• WORK TO COMPLETE:
Lines containing the word "Discussion" are to be copied from the data below.

• DATA TO USE:
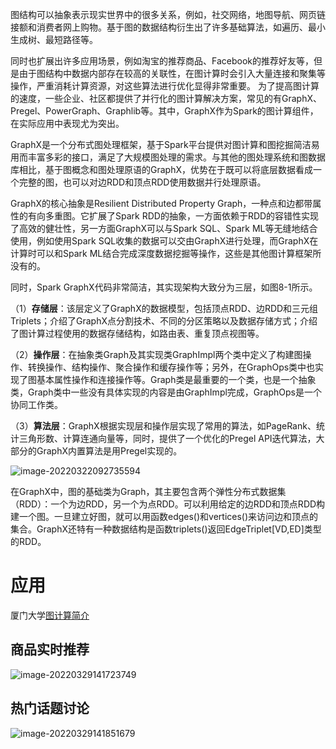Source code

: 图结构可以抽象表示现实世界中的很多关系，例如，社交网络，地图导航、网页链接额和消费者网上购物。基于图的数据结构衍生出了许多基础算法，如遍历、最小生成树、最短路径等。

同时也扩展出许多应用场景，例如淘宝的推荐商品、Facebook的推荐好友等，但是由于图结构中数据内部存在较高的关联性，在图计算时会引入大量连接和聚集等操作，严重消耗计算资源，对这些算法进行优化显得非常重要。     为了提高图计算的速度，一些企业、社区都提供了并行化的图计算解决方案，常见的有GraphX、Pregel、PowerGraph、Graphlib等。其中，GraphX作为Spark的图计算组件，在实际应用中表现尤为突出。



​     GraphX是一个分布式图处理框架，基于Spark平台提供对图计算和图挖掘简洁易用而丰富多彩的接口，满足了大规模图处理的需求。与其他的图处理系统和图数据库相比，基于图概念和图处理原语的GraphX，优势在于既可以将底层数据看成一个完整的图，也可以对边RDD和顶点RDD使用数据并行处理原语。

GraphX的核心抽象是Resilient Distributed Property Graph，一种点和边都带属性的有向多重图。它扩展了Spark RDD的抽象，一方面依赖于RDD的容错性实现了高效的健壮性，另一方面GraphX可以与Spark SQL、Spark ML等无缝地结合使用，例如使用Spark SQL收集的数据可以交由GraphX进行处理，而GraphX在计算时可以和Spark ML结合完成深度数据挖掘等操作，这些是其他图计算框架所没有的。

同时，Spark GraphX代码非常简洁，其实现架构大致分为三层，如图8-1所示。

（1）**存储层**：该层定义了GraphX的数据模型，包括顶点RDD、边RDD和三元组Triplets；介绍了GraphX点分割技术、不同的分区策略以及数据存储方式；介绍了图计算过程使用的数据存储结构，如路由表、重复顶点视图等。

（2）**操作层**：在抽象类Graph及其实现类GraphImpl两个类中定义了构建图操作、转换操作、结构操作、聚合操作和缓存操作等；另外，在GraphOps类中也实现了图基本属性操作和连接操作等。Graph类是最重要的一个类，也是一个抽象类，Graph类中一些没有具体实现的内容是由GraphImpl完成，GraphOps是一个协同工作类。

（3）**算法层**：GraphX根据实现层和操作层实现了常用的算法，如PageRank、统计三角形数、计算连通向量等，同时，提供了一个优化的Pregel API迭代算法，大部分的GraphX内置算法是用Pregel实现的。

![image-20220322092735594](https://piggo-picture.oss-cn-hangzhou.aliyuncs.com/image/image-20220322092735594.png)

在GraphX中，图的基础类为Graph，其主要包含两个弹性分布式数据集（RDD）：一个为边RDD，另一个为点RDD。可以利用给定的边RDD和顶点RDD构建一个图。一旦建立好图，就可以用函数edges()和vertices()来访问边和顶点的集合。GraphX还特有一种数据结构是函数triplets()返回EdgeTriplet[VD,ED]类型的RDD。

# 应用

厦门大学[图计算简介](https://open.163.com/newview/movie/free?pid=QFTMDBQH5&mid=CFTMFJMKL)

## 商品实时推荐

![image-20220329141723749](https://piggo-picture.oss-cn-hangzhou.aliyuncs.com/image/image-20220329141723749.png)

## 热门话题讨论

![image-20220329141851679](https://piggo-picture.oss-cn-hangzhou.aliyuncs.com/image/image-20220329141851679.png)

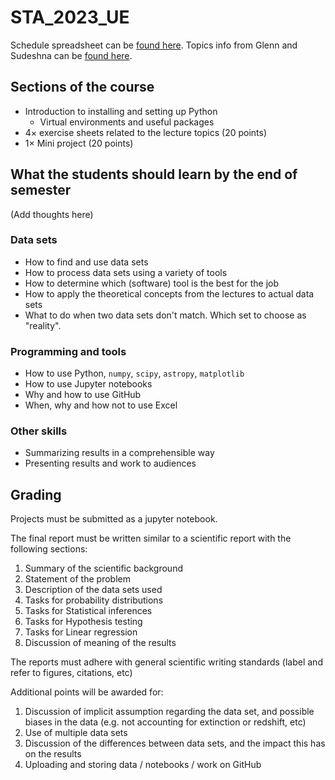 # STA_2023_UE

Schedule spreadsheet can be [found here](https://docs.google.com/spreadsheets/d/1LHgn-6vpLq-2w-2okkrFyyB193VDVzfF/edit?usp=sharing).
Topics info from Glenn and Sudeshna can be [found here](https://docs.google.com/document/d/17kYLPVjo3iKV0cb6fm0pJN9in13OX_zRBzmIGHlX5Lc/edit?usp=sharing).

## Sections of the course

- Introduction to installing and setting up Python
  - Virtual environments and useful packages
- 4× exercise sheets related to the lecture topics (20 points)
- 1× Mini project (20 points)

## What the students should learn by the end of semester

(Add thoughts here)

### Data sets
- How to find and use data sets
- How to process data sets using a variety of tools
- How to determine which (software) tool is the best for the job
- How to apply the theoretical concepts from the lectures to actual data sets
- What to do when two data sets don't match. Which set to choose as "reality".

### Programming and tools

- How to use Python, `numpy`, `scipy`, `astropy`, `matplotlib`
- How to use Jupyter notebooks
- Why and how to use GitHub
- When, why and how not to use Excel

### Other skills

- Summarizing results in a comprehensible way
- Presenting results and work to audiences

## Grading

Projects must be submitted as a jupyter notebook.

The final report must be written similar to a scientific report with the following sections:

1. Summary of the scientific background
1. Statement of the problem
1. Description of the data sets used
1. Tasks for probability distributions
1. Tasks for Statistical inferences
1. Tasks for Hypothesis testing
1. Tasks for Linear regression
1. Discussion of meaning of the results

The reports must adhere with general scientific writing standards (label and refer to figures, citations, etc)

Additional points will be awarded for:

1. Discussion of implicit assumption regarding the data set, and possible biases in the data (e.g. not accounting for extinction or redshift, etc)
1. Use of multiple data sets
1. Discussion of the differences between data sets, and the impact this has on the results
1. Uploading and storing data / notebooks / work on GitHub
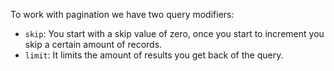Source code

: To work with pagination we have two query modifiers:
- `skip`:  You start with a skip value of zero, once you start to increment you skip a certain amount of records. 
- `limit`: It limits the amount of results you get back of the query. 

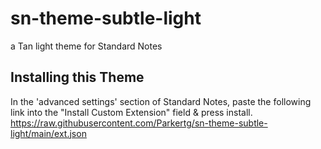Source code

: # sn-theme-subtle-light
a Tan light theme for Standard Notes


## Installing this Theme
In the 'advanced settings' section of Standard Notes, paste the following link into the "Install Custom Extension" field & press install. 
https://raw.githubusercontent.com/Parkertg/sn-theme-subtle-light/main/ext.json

• REPLY TO THE TASK:
1. Discussion of meaning of the results
1. Discussion of implicit assumption regarding the data set, and possible biases in the data (e.g. not accounting for extinction or redshift, etc)
1. Discussion of the differences between data sets, and the impact this has on the results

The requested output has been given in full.